Material provided:
=== Section Start ===
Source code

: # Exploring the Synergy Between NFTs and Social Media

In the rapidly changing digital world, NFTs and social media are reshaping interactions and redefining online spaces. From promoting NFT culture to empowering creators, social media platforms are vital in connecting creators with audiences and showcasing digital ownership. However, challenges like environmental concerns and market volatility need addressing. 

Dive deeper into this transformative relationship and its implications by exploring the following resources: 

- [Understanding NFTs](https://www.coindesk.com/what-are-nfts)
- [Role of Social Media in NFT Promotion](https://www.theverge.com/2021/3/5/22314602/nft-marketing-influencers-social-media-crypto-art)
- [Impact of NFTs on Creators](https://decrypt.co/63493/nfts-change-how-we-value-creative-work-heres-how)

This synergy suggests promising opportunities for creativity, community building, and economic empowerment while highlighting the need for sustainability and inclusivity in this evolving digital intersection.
=== Section End ===
What the task asks: What is wanted is the line containing "Between NFTs and Social Media" and every line after it through the last line of the entries, printed exactly.

Output for this task:
: # Exploring the Synergy Between NFTs and Social Media

In the rapidly changing digital world, NFTs and social media are reshaping interactions and redefining online spaces. From promoting NFT culture to empowering creators, social media platforms are vital in connecting creators with audiences and showcasing digital ownership. However, challenges like environmental concerns and market volatility need addressing. 

Dive deeper into this transformative relationship and its implications by exploring the following resources: 

- [Understanding NFTs](https://www.coindesk.com/what-are-nfts)
- [Role of Social Media in NFT Promotion](https://www.theverge.com/2021/3/5/22314602/nft-marketing-influencers-social-media-crypto-art)
- [Impact of NFTs on Creators](https://decrypt.co/63493/nfts-change-how-we-value-creative-work-heres-how)

This synergy suggests promising opportunities for creativity, community building, and economic empowerment while highlighting the need for sustainability and inclusivity in this evolving digital intersection.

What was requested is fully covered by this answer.